厚生労働省がまとめた2025年の出生数は、10年連続で過去最少を更新した。しかし、都道府県別の合計特殊出生率を見ると、13の県で上昇が見られた。少子化に歯止めをかけようと、各地の自治体は支援策を拡充し、現場での模索を続けている。
長野県立こども病院の現状
2026年5月29日、長野県立こども病院では、利用する患者がおらず、空き状態となっている病床が確認された。これは、少子化の影響が医療現場にも及んでいる一例である。
自治体の取り組み
若者の流出や経済負担の増加など、複合的な課題が重くのしかかる中、各自治体は独自の支援策を展開している。例えば、子育て世帯への経済的支援や、保育施設の拡充、仕事と子育ての両立を支援する制度などが挙げられる。
地域別の動き
- 京都府八幡市:市長の産休取得が話題に。埼玉県の女性市長からエールが送られ、働く女性のロールモデルとして注目された。
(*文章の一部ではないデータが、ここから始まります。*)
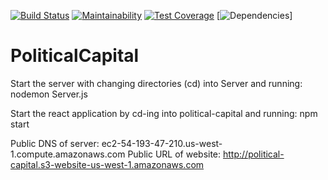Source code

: [![Build Status](https://travis-ci.org/kadhirvelm/political-capital.svg?branch=testing)](https://travis-ci.org/kadhirvelm/political-capital) [![Maintainability](https://api.codeclimate.com/v1/badges/cfe92d32241500e40837/maintainability)](https://codeclimate.com/github/kadhirvelm/political-capital/maintainability) [![Test Coverage](https://api.codeclimate.com/v1/badges/cfe92d32241500e40837/test_coverage)](https://codeclimate.com/github/kadhirvelm/political-capital/test_coverage) [![Dependencies](https://david-dm.org/kadhirvelm/political-capital.svg)]
# PoliticalCapital

Start the server with changing directories (cd) into Server and running:
  nodemon Server.js


Start the react application by cd-ing into political-capital and running:
  npm start

Public DNS of server: ec2-54-193-47-210.us-west-1.compute.amazonaws.com
Public URL of website: http://political-capital.s3-website-us-west-1.amazonaws.com
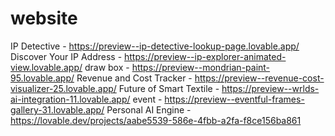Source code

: # website

IP Detective - https://preview--ip-detective-lookup-page.lovable.app/
Discover Your IP Address - https://preview--ip-explorer-animated-view.lovable.app/
draw box  - https://preview--mondrian-paint-95.lovable.app/
Revenue and Cost Tracker - https://preview--revenue-cost-visualizer-25.lovable.app/
Future of Smart Textile - https://preview--wrlds-ai-integration-11.lovable.app/
 event - https://preview--eventful-frames-gallery-31.lovable.app/
 Personal AI Engine - https://lovable.dev/projects/aabe5539-586e-4fbb-a2fa-f8ce156ba861
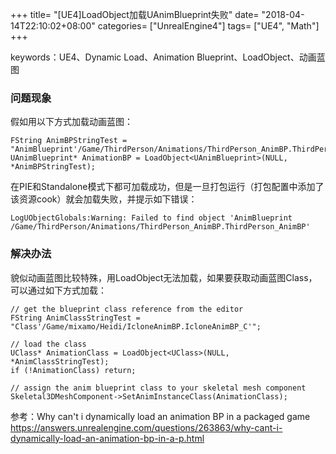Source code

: +++
title= "[UE4]LoadObject加载UAnimBlueprint失败"
date= "2018-04-14T22:10:02+08:00"
categories= ["UnrealEngine4"]
tags= ["UE4", "Math"]
+++

keywords：UE4、Dynamic Load、Animation Blueprint、LoadObject、动画蓝图

### 问题现象

假如用以下方式加载动画蓝图：

	FString AnimBPStringTest = "AnimBlueprint'/Game/ThirdPerson/Animations/ThirdPerson_AnimBP.ThirdPerson_AnimBP'";
	UAnimBlueprint* AnimationBP = LoadObject<UAnimBlueprint>(NULL, *AnimBPStringTest);

在PIE和Standalone模式下都可加载成功，但是一旦打包运行（打包配置中添加了该资源cook）就会加载失败，并提示如下错误：

	LogUObjectGlobals:Warning: Failed to find object 'AnimBlueprint /Game/ThirdPerson/Animations/ThirdPerson_AnimBP.ThirdPerson_AnimBP'
	
### 解决办法

貌似动画蓝图比较特殊，用LoadObject无法加载，如果要获取动画蓝图Class，可以通过如下方式加载：

	// get the blueprint class reference from the editor
	FString AnimClassStringTest = "Class'/Game/mixamo/Heidi/IcloneAnimBP.IcloneAnimBP_C'";

	// load the class
	UClass* AnimationClass = LoadObject<UClass>(NULL, *AnimClassStringTest);
	if (!AnimationClass) return;

	// assign the anim blueprint class to your skeletal mesh component
	Skeletal3DMeshComponent->SetAnimInstanceClass(AnimationClass);
	
参考：Why can't i dynamically load an animation BP in a packaged game  
https://answers.unrealengine.com/questions/263863/why-cant-i-dynamically-load-an-animation-bp-in-a-p.html

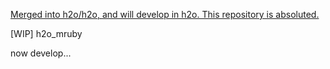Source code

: [Merged into h2o/h2o, and will develop in h2o. This repository is absoluted.](https://github.com/h2o/h2o/pulls?utf8=%E2%9C%93&q=label%3Amruby+)


[WIP] h2o_mruby

now develop...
- 山形県:サクランボの名産地として知られるが、少子化による労働力不足に危機感を強めている。
- 埼玉県:地元大学進学率が全国で上昇傾向にある一方、若者の流出を防ぐための施策が急務となっている。
国の動きと今後の課題
政府は、税収の偏りを見直すため、まずネット銀行の利子課税から改革を進める方針だ。また、来年4月からの消費税1%引き上げも調整中である。少子化対策には、国と地方が連携した総合的な戦略が求められている。
不妊治療に10年取り組んだある女性は、「終わりを考えたこともあったが、悩み続けずに『踊り場』があってもいい」と語る。少子化問題は、個人の選択と社会の支援が交差する複雑なテーマであり、今後も議論が続くだろう。